Use ( ) in regexp and group(1) in python to retrieve the captured string (re.search will return None if it doesn't find the result, so don't use group() directly):
title_search = re.search('<title>(.*)</title>', html, re.IGNORECASE)
if title_search:
title = title_search.group(1)
Note that starting in Python 3.8, and the introduction of assignment expressions (PEP 572) (:= operator), it's possible to improve a bit on Krzysztof Krasoń's solution by capturing the match result directly within the if condition as a variable and re-use it in the condition's body:
# pattern = '<title>(.*)</title>'
# text = '<title>hello</title>'
if match := re.search(pattern, text, re.IGNORECASE):
title = match.group(1)
# hello
Try using capturing groups:
title = re.search('<title>(.*)</title>', html, re.IGNORECASE).group(1)

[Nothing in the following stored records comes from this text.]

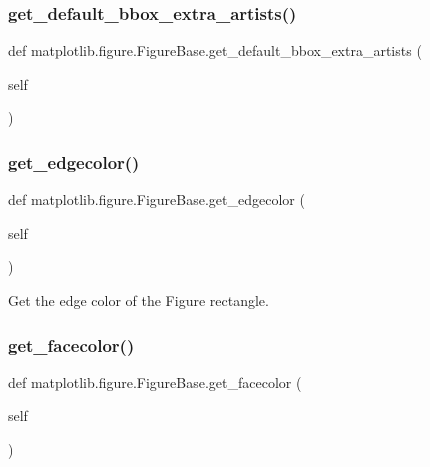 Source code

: \begin{DoxyVerb}
\begin{DoxyVerb}
\subsubsection{\texorpdfstring{get\+\_\+default\+\_\+bbox\+\_\+extra\+\_\+artists()}{get\_default\_bbox\_extra\_artists()}}
{\footnotesize\ttfamily def matplotlib.\+figure.\+Figure\+Base.\+get\+\_\+default\+\_\+bbox\+\_\+extra\+\_\+artists (\begin{DoxyParamCaption}\item[{}]{self }\end{DoxyParamCaption})}

\mbox{\label{classmatplotlib_1_1figure_1_1FigureBase_aabc92e00048c43c96bd245592bcb3f10}} 
\subsubsection{\texorpdfstring{get\+\_\+edgecolor()}{get\_edgecolor()}}
{\footnotesize\ttfamily def matplotlib.\+figure.\+Figure\+Base.\+get\+\_\+edgecolor (\begin{DoxyParamCaption}\item[{}]{self }\end{DoxyParamCaption})}

\begin{DoxyVerb}Get the edge color of the Figure rectangle.\end{DoxyVerb}
 \mbox{\label{classmatplotlib_1_1figure_1_1FigureBase_a08d5ecf5957f593a3e772c107c612d5a}} 
\subsubsection{\texorpdfstring{get\+\_\+facecolor()}{get\_facecolor()}}
{\footnotesize\ttfamily def matplotlib.\+figure.\+Figure\+Base.\+get\+\_\+facecolor (\begin{DoxyParamCaption}\item[{}]{self }\end{DoxyParamCaption})}


\end{DoxyVerb}
\end{DoxyVerb}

May I recommend you to Beautiful Soup. Soup is a very good lib to parse all of your html document.
soup = BeatifulSoup(html_doc)
titleName = soup.title.name
Try:
title = re.search('<title>(.*)</title>', html, re.IGNORECASE).group(1)

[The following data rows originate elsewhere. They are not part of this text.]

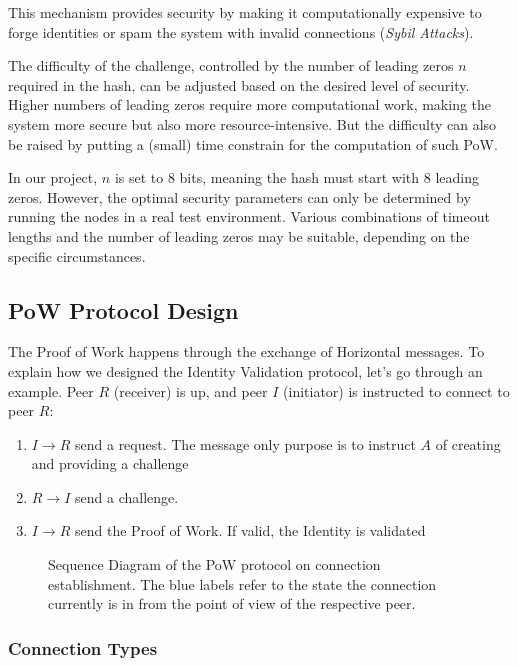 \documentclass[a4paper,english,10pt,NET]{tumarticle}
\begin{document}
This mechanism provides security by making it computationally expensive to forge identities or spam the system with invalid connections (\textit{Sybil Attacks}). 

The difficulty of the challenge, controlled by the number of leading zeros $n$ required in the hash, can be adjusted based on the desired level of security. Higher numbers of leading zeros require more computational work, making the system more secure but also more resource-intensive. But the difficulty can also be raised by putting a (small) time constrain for the computation of such PoW.

In our project, $n$ is set to 8 bits, meaning the hash must start with 8 leading zeros. However, the optimal security parameters can only be determined by running the nodes in a real test environment. Various combinations of timeout lengths and the number of leading zeros may be suitable, depending on the specific circumstances.

\subsection{PoW Protocol Design}

The Proof of Work happens through the exchange of Horizontal messages. To explain how we designed the Identity Validation protocol, let's go through an example. Peer $R$ (receiver) is up, and peer $I$ (initiator) is instructed to connect to peer $R$:

\begin{enumerate}
	\item $I \to R$ send a request. The message only purpose is to instruct $A$ of creating and providing a challenge
	\item $R \to I$ send a challenge. 
	\item $I \to R$ send the Proof of Work. If valid, the Identity is validated
\end{enumerate}

\begin{figure}
	\centering
	
	\caption{
		Sequence Diagram of the PoW protocol on connection establishment.
		The \textcolor{TUMBlue}{blue labels} refer to the state the connection currently is in from the point of view of the respective peer.
	}
	\label{fig:seqPow}
\end{figure}
\subsubsection{Connection Types}
\end{document}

re.search('<title>(.*)</title>', s, re.IGNORECASE).group(1)
The provided pieces of code do not cope with Exceptions
May I suggest
getattr(re.search(r"<title>(.*)</title>", s, re.IGNORECASE), 'groups', lambda:[u""])()[0]
This returns an empty string by default if the pattern has not been found, or the first match.
I'd think this should suffice:
#!python
import re
pattern = re.compile(r'<title>([^<]*)</title>', re.MULTILINE|re.IGNORECASE)
pattern.search(text)
... assuming that your text (HTML) is in a variable named "text."
This also assumes that there are no other HTML tags which can be legally embedded inside of an HTML TITLE tag and there exists no way to legally embed any other < character within such a container/block.
However ...
Don't use regular expressions for HTML parsing in Python. Use an HTML parser! (Unless you're going to write a full parser, which would be a of extra, and redundant work when various HTML, SGML and XML parsers are already in the standard libraries).
If you're handling "real world" tag soup HTML (which is frequently non-conforming to any SGML/XML validator) then use the BeautifulSoup package. It isn't in the standard libraries (yet) but is widely recommended for this purpose.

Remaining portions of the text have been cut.